- **Instructions for the task**
List every line below containing "following".

- **Provided data**
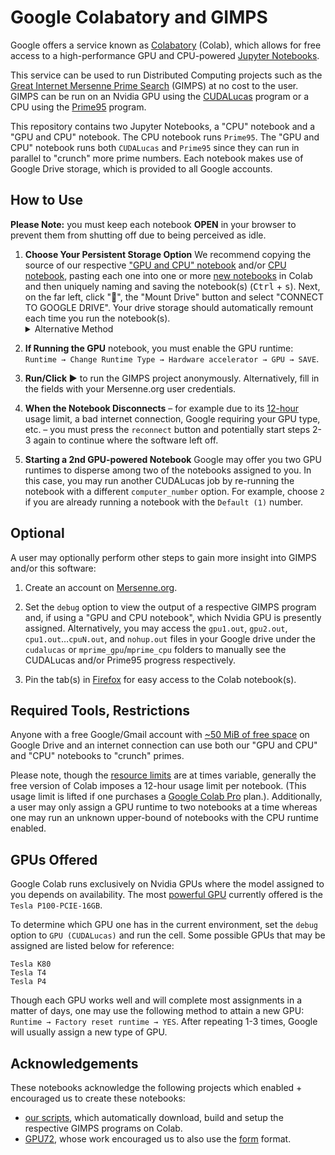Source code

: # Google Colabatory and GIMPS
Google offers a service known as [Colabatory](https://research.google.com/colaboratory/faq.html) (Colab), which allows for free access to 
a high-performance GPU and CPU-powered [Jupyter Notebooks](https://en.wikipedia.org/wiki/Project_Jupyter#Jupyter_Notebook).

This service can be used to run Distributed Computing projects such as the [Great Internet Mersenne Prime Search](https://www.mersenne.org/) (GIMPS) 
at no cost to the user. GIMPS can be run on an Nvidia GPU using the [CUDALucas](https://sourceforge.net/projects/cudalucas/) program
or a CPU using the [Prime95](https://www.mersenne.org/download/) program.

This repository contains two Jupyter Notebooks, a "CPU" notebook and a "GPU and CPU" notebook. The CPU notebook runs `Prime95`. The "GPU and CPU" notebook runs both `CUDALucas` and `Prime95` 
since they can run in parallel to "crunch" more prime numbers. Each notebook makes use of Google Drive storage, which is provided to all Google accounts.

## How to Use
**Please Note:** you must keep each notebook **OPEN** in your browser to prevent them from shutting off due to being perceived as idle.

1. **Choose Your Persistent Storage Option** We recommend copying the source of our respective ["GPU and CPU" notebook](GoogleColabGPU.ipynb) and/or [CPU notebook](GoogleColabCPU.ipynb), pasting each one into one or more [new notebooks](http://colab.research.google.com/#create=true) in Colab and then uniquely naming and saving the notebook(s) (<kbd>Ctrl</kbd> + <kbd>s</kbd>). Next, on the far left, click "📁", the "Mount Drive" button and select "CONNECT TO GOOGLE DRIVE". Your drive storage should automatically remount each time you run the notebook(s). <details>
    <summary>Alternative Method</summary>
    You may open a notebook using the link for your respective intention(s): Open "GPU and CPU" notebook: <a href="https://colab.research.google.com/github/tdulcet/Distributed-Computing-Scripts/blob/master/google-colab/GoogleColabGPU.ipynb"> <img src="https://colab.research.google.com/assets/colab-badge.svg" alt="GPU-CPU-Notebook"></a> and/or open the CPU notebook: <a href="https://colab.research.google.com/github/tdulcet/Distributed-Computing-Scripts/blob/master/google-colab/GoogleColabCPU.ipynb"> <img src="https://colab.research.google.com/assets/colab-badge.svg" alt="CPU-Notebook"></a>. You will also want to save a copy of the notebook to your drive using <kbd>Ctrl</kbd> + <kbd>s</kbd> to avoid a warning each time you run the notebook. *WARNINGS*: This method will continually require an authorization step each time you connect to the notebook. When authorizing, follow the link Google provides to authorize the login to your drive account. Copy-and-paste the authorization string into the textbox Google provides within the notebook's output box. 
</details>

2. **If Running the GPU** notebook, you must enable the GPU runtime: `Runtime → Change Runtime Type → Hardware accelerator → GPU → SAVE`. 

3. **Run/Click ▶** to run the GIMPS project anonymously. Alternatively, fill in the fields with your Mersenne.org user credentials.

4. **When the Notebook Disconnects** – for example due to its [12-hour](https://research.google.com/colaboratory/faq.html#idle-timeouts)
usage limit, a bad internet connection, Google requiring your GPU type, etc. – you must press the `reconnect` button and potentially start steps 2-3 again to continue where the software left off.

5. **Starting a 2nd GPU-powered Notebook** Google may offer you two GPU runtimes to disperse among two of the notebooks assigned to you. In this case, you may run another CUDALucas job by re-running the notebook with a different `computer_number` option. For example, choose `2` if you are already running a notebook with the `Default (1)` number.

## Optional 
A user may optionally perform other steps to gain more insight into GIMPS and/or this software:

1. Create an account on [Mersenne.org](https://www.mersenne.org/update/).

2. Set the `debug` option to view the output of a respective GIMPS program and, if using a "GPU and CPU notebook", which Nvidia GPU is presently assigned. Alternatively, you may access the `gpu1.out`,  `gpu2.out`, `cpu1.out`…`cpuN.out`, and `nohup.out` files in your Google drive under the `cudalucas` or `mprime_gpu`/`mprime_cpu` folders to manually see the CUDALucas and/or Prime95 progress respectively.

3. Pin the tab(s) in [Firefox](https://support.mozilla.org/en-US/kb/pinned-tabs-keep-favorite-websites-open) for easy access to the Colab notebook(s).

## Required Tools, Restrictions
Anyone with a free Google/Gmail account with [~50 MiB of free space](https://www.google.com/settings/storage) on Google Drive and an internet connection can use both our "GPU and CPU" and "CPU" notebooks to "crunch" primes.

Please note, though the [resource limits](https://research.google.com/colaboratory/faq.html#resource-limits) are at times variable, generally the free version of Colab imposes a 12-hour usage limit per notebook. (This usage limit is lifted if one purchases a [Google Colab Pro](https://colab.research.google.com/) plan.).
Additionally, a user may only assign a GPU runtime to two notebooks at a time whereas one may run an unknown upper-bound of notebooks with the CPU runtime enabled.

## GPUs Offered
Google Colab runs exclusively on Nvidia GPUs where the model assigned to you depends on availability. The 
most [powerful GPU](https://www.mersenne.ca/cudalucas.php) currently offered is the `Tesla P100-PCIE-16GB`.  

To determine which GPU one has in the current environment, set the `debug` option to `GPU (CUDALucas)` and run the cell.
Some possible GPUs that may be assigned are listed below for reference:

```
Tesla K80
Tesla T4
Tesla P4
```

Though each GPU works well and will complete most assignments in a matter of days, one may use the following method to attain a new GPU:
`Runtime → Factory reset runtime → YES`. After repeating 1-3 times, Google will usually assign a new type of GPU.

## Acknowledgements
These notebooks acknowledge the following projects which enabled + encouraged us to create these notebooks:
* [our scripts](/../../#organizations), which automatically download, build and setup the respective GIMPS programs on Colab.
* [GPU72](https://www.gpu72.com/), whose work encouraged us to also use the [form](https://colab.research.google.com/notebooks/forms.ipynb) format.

- **Solution to this task**
Though each GPU works well and will complete most assignments in a matter of days, one may use the following method to attain a new GPU:
These notebooks acknowledge the following projects which enabled + encouraged us to create these notebooks:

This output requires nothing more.